Oh hell no. I was there when one of the people who reads these applications was complaining bitterly about people who put “see resume” in some of those blanks - she’s reading stuff in a certain format and she wants everything to be in that, which I do understand when you’re reading a bunch of applications. I was very quiet during that conversation and mentally begging her to keep talking, keep talking! :slight_smile:

Well I could see that ‘see resume’ is a cop-out, that’s basically saying ‘I can’t be bothered answering this question and demand that you comb through my resume looking for evidence that might provide the answer’.
But that’s different to recreating the application form (but using the exact application form layout, just with bigger boxes for answers).
Still, I’ll take it that you know best. :slight_smile:

and here I thought Hugh Hefner had died.

Is it possible that you could take the decision maker out to lunch and ask for “mentoring advice.” i.e. you aren’t asking about this job in particular, you just want to know how to move and meet your goals. IF the topic of this job were to come up in a discussion of goals, you could show your enthusiasm - but do respect his/her ‘you don’t have enough experience’ or whatever. Its possible - not likely - but possible, that you’d win him/her over. If not, you’d at least get a chance to have the person who makes the decisions tell you want your career path to that job should look like.

Ask intellegent questions - what talents make for a good branch manager? what skills and experience do you look for? What sort of projects and outcomes should I look to undertake in my current job to position me for this?

The job opening process is extremely rigid here. I once got into trouble involving a chastising department e-mail because, when my own department had a vacancy, I innocently asked if we were interviewing, and if so why didn’t anybody tell me. It’s all a big secret. I did, when I started trying to move out to the branches and up, contact an old manager of mine who’s at a completely separate branch and not involved in any of this for advice, and she was as helpful as she’s allowed to be. Unfortunately, the big thing is, you gotta get the interview before you can impress anybody.

The advice I’ve been given from people who are involved in the hiring process at the branches is, apply for everything. Everything. (Well, fine, but interview my shapely ass!)

Zsofia: I don’t have any useful advice about how to get the library job, because sadly I’m not too good at actualizing my ambitions, but I hope, against whatever the odds are, that you get it. Because someone who talks about a library job the way you do deserves to have it!

Me? I’m holding out for the position of Chief of the Library Police.

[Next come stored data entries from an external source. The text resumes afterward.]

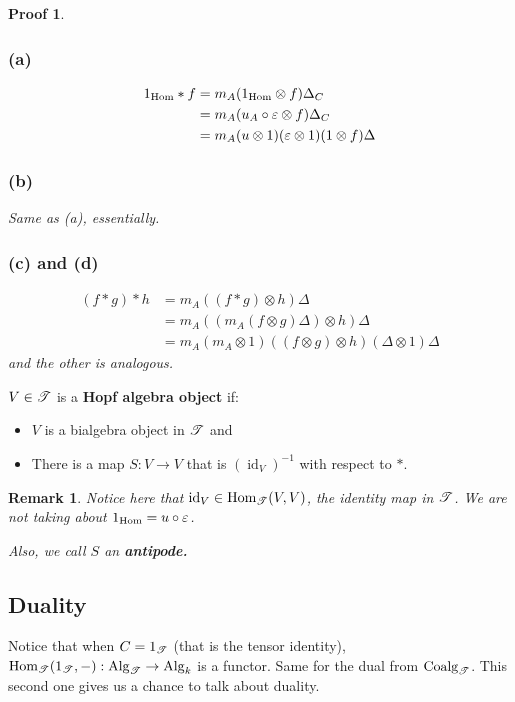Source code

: \documentclass[12pt]{article}
\theoremstyle{break}
\theoremstyle{nonumberbreak}
\theoremstyle{changebreak}
\theoremstyle{break}
\theoremstyle{nonumberbreak}
\newtheorem{prf}{Proof}
\theoremstyle{nonumberplain}
\theoremstyle{change}
\newtheorem{rmk}[thm]{Remark}
\DeclareMathOperator{\id}{id}
\newcommand*{\Hom}{\ensuremath\text{Hom}}
\newcommand*{\Algk}{\operatorname{Alg}_k}
\DeclareMathOperator{\Coalg}{Coalg}
\DeclareMathOperator{\Alg}{Alg}
\newcommand*{\scrT}{\ensuremath\mathscr{T}}
\begin{document}
 \begin{prf}
	\subsubsection*{(a)}
	\begin{align*}
		1_{\Hom}\ast f&= m_A(1_{\Hom}\otimes f)\Delta_C\\
		&=m_A(u_A\circ\varepsilon\otimes f)\Delta_C\\
		&=m_A(u\otimes 1)(\varepsilon\otimes 1)(1\otimes f)\Delta
	\end{align*}
	\subsubsection*{(b)}
	Same as (a), essentially.
	\subsubsection*{(c) and (d)}
	\begin{align*}
		(f\ast g)\ast h&= m_A((f\ast g)\otimes h)\Delta\\
		&=m_A((m_A(f\otimes g)\Delta)\otimes h)\Delta\\
		&=m_A(m_A\otimes 1)((f\otimes g)\otimes h)(\Delta\otimes 1)\Delta
	\end{align*}
	and the other is analogous.
 \end{prf}

 \begin{defn}
	$V\in\scrT$ is a \textbf{Hopf algebra object} if:
	\begin{itemize}
		\item $V$ is a bialgebra object in $\scrT$ and
		\item There is a map $S:V\to V$ that is $(\id_V)^{-1}$ with respect to $\ast$.
	\end{itemize}
 \end{defn}
 \begin{rmk}
	Notice here that $\id_V\in\Hom_\scrT(V,V)$, the identity map in $\scrT$. We are \textit{not}
	taking about $1_{\Hom}=u\circ\varepsilon$.

	Also, we call $S$ an \textbf{antipode.}
 \end{rmk}

 \subsection{Duality}
 Notice that when $C=1_\scrT$ (that is the tensor identity), $\Hom_\scrT(1_\scrT,-):\Alg_\scrT\to\Algk$
 is a functor. Same for the dual from $\Coalg_\scrT$. This second one gives us a chance to talk about duality.
\end{document}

Being the Chief Scott isn’t enough?

If I remember correctly the library policeman anally raped a little boy who grew up and fought off a space alien with a big ball of licorice. You would want to be chief of the library police why?

And I was thinking that Lil Abner had finally retired and I had a shot at being a mattress tester.

Ah, pbbth.
A bit of clarification…
I wanna be the Chief of the Library Police in the Seinfeld universe, not Steve King’s.

To hear MrsChief talk, no.

Ah, okay. I was worried about you for a minute there ChiefScott!

Good luck, Zsofia. Go for it, but don’t put so much into it that if you don’t get it it is too much of a comedown.

A year ago a job opened up that I wanted and was incredibly qualified for. In short, I applied, and was told I wasn’t even minimally qualified to complete the application process (test and interview). It really is a bit of a shocker to be told that your 20-year career is essentially worth shit. Kinda hard to turn that around in a way to make it good for the ego! :cool:

Unfortunately, I think it is all too common - especially in government - for folks making hiring decisions to care little about getting the best qualified person to fill a position. All to often their main concern is getting a body to fill a slot. They are generally more interested in how good their decision looks on paper, that in choosing the best person in any realworld terms.

This requires photographic evidence.

Do you know who grants the interviews? Can you, ya’know, suck up to that person a little? Good luck.

Been there done that, got the t-shirt to go with it.